* **WORK ORDER**
Which lines in the records below include the word "with"? Report each of them in full.

------

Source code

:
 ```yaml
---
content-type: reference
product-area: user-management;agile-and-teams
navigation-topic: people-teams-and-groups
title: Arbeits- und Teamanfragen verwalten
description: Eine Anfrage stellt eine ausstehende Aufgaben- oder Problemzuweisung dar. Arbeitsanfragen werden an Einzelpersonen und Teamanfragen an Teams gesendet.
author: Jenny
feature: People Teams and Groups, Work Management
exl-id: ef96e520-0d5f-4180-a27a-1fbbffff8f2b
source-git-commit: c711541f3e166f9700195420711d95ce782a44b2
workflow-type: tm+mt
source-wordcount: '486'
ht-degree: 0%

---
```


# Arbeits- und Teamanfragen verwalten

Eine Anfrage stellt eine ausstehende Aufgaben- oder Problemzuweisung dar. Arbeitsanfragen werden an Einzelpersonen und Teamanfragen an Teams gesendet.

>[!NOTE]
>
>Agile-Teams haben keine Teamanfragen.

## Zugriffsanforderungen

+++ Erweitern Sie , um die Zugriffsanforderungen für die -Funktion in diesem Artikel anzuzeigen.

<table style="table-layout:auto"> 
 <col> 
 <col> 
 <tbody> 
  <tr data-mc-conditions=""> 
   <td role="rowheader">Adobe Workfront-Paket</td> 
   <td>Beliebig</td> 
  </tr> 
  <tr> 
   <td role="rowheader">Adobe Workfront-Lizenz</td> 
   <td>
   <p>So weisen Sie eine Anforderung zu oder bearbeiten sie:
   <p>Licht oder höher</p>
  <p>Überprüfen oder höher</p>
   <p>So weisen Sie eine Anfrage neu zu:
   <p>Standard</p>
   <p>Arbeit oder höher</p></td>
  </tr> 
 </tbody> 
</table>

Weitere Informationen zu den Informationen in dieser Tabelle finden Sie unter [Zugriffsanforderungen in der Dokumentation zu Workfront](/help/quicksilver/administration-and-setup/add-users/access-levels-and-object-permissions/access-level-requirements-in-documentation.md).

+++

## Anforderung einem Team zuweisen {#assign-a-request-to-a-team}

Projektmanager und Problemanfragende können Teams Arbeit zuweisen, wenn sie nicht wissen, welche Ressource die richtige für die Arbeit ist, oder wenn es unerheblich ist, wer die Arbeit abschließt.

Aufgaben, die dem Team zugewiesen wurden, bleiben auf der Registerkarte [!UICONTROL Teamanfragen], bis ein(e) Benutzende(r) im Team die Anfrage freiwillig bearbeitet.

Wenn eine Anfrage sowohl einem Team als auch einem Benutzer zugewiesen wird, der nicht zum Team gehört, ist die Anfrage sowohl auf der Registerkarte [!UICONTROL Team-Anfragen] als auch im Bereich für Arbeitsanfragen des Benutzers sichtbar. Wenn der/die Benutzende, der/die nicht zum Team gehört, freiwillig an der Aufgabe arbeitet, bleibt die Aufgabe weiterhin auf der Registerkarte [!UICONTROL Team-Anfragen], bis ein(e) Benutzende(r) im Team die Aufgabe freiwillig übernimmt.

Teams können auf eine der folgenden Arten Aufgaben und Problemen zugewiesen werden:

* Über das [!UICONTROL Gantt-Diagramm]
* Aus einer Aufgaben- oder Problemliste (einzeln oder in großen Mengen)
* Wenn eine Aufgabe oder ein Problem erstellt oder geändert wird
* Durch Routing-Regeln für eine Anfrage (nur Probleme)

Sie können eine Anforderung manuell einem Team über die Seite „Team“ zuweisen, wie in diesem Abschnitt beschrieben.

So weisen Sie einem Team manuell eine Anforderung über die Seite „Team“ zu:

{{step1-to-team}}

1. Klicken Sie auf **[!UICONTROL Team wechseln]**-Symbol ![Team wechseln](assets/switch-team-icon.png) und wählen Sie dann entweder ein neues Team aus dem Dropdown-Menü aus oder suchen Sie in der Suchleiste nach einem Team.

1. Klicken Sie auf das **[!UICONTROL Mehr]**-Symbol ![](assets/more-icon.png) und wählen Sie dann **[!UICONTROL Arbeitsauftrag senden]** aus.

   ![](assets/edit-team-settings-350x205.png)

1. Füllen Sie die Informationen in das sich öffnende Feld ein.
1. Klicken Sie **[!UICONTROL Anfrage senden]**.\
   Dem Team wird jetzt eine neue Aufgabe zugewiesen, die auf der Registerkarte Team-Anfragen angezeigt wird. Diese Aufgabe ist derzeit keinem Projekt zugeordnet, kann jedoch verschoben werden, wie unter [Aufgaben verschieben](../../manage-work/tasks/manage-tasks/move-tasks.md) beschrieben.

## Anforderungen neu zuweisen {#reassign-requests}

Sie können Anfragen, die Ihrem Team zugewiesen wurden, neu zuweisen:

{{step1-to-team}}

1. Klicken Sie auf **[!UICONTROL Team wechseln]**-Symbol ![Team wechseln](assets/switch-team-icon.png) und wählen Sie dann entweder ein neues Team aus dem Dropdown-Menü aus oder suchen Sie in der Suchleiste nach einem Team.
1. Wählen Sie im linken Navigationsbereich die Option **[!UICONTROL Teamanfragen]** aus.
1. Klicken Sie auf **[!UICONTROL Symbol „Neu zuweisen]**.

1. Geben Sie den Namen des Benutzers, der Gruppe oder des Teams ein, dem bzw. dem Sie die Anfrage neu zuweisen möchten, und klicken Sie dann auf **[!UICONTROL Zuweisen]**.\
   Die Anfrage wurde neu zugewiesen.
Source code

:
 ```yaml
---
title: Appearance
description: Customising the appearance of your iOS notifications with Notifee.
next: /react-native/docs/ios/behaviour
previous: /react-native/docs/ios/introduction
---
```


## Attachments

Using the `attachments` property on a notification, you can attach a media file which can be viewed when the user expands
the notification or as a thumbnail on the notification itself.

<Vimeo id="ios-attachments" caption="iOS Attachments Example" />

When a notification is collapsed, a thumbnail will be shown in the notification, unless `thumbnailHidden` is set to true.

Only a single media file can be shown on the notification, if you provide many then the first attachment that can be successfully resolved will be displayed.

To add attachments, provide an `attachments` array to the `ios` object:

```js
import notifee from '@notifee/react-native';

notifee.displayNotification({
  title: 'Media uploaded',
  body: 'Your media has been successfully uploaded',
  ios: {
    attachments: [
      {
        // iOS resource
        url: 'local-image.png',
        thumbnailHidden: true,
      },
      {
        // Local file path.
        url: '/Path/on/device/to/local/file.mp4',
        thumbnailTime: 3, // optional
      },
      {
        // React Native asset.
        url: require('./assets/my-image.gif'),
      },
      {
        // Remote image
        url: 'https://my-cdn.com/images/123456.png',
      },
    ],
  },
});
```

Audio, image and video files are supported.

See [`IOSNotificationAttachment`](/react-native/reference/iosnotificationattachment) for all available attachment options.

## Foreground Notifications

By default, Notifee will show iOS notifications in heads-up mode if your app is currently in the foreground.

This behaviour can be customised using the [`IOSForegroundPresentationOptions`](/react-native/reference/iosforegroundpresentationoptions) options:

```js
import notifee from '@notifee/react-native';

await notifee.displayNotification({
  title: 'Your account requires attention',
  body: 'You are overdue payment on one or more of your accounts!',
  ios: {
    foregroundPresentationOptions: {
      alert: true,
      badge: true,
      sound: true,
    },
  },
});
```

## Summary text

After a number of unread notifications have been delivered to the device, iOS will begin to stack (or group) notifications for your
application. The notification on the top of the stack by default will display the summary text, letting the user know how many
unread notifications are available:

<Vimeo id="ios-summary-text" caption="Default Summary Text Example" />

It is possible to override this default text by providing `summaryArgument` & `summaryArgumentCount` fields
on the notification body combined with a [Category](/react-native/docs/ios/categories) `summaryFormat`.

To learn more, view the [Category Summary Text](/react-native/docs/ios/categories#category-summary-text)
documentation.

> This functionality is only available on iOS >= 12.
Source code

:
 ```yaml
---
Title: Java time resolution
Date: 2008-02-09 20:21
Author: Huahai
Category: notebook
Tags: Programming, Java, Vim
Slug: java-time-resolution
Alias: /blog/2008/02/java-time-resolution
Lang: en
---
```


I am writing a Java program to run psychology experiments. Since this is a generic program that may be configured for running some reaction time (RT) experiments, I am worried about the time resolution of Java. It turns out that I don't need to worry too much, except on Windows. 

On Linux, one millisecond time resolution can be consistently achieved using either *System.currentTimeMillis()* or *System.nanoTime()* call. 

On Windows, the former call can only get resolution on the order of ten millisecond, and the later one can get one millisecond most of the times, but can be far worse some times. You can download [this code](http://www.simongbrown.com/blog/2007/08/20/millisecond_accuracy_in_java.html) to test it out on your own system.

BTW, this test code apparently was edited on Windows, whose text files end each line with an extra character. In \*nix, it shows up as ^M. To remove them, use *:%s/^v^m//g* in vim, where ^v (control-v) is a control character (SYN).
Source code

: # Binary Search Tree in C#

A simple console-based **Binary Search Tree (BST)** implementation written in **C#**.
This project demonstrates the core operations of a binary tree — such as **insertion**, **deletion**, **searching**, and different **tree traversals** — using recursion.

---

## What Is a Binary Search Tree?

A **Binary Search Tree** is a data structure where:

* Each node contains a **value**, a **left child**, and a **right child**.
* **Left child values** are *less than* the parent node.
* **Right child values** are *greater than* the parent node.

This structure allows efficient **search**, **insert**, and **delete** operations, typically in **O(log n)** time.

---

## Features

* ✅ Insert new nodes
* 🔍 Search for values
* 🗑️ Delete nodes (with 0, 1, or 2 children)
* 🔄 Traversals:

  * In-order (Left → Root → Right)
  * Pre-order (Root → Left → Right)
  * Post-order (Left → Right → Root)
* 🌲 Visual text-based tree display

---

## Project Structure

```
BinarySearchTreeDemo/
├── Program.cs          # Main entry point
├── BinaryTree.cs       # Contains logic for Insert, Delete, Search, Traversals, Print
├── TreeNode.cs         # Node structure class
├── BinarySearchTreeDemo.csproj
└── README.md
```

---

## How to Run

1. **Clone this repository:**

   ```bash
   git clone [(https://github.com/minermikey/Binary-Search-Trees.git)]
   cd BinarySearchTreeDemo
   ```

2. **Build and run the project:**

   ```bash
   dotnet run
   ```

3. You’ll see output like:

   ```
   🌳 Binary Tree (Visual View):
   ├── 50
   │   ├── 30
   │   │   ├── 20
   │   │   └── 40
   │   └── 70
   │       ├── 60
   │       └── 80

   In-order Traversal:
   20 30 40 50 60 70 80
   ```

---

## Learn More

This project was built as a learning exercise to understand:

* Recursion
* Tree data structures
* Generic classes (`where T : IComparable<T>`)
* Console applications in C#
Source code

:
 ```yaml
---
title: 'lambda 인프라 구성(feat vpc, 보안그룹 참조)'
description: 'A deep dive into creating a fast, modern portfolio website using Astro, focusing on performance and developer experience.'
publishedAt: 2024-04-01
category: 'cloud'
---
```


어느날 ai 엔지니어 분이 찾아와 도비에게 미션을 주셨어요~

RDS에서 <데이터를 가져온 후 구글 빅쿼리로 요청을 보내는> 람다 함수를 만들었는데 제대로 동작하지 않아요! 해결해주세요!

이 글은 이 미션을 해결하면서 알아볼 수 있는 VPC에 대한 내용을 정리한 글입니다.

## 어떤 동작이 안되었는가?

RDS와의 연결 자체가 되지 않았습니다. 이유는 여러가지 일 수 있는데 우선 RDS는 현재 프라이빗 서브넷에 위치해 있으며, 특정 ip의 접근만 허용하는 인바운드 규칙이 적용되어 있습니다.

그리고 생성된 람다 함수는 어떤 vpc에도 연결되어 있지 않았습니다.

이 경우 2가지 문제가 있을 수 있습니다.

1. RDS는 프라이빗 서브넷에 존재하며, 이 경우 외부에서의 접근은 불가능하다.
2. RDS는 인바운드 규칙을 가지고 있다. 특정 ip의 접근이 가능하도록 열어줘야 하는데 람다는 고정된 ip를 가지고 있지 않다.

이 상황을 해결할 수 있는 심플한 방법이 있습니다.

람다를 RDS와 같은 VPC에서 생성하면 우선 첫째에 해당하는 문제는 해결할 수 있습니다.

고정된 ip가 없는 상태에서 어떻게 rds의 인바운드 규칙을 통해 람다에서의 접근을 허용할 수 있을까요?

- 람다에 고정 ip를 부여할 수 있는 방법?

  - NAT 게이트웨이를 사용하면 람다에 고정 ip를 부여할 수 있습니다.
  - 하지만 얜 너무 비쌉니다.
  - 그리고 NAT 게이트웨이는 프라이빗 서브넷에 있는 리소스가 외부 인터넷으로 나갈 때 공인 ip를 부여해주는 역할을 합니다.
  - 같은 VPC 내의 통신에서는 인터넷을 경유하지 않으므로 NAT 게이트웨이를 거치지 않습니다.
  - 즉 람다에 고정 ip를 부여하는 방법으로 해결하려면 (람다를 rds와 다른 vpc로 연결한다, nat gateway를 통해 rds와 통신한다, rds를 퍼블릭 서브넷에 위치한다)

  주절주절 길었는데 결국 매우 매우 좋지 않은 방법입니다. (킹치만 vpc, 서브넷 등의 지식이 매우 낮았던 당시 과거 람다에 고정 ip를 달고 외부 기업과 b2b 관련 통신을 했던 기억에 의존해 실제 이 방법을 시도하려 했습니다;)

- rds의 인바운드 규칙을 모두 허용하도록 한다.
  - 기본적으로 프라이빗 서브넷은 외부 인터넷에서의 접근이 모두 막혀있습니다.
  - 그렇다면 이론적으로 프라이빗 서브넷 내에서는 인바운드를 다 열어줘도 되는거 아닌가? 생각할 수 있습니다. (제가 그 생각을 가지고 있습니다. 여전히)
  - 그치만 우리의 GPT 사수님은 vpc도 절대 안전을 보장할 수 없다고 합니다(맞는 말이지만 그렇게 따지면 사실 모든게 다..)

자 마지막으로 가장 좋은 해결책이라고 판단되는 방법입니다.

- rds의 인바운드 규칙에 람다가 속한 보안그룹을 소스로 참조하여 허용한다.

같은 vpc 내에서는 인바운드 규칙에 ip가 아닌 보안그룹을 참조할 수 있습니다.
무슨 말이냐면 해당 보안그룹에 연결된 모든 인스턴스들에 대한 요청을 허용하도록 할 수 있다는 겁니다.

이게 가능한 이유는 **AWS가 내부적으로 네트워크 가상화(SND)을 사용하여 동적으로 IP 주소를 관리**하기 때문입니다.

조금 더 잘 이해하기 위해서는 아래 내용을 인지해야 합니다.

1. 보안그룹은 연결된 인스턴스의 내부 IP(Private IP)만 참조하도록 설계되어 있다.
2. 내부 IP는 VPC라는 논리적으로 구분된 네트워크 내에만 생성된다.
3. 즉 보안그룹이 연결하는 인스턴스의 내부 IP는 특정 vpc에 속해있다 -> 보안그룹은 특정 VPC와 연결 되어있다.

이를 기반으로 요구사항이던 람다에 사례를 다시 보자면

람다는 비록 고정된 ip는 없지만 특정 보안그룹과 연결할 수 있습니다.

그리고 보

------

* **ANSWER SECTION**
description: Customising the appearance of your iOS notifications with Notifee.
on the notification body combined with a [Category](/react-native/docs/ios/categories) `summaryFormat`.
BTW, this test code apparently was edited on Windows, whose text files end each line with an extra character. In \*nix, it shows up as ^M. To remove them, use *:%s/^v^m//g* in vim, where ^v (control-v) is a control character (SYN).
* 🗑️ Delete nodes (with 0, 1, or 2 children)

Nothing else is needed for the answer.